Exercise: This exercise calls for every line of the data below with the string "specific" in it.

Supplied information:

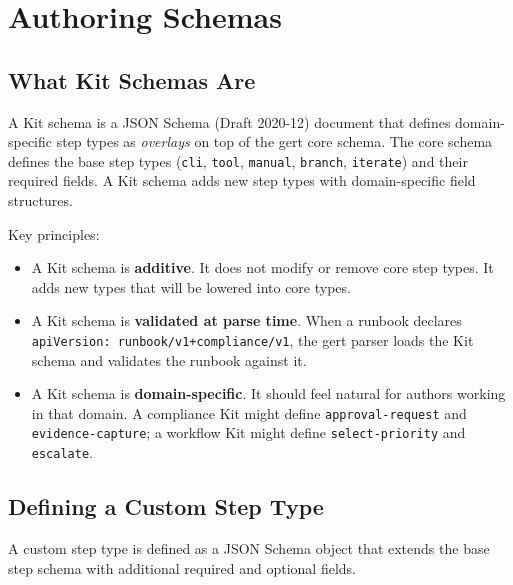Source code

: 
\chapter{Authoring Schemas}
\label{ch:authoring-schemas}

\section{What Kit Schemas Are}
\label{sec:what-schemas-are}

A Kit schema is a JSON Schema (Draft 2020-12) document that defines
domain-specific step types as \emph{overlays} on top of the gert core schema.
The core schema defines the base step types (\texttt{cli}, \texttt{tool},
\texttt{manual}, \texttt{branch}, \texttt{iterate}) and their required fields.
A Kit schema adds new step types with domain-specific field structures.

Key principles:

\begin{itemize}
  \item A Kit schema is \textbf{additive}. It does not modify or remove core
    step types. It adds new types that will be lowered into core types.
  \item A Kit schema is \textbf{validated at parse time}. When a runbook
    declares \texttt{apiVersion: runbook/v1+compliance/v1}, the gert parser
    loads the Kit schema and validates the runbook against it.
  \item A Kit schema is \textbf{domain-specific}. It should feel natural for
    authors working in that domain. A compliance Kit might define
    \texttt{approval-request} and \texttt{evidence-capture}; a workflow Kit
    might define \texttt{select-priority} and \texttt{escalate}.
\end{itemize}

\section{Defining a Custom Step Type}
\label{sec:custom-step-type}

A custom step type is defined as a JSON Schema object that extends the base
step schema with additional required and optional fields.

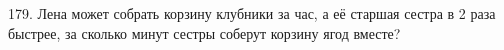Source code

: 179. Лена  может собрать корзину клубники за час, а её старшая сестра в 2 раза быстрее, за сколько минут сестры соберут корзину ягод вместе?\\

==

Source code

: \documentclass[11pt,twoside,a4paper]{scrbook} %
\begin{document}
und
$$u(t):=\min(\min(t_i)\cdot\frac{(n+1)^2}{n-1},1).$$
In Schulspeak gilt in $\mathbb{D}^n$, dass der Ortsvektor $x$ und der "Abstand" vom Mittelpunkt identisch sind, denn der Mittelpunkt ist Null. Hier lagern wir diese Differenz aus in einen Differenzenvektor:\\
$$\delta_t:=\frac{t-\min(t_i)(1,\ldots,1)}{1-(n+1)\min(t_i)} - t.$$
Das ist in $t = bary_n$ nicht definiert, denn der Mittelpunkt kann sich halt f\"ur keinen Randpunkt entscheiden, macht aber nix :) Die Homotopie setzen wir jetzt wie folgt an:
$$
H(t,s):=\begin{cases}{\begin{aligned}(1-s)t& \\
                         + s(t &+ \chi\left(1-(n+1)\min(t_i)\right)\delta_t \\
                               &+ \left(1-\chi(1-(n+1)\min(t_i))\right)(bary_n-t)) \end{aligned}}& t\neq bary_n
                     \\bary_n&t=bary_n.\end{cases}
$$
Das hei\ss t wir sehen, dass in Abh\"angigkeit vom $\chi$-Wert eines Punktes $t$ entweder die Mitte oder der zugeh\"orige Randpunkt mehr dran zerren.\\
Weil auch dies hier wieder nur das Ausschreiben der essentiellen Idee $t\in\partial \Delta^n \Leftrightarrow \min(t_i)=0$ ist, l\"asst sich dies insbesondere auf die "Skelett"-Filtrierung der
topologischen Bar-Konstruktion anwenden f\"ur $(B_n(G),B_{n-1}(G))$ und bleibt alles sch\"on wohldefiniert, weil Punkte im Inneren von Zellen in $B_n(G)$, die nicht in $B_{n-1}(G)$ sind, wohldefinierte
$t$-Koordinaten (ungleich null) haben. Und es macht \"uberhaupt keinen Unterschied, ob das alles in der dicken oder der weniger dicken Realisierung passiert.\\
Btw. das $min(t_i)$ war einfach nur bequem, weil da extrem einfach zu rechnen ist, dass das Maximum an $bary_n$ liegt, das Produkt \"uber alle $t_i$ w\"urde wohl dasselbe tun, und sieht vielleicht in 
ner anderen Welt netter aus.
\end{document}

Output:
domain-specific step types as \emph{overlays} on top of the gert core schema.
A Kit schema adds new step types with domain-specific field structures.
  \item A Kit schema is \textbf{domain-specific}. It should feel natural for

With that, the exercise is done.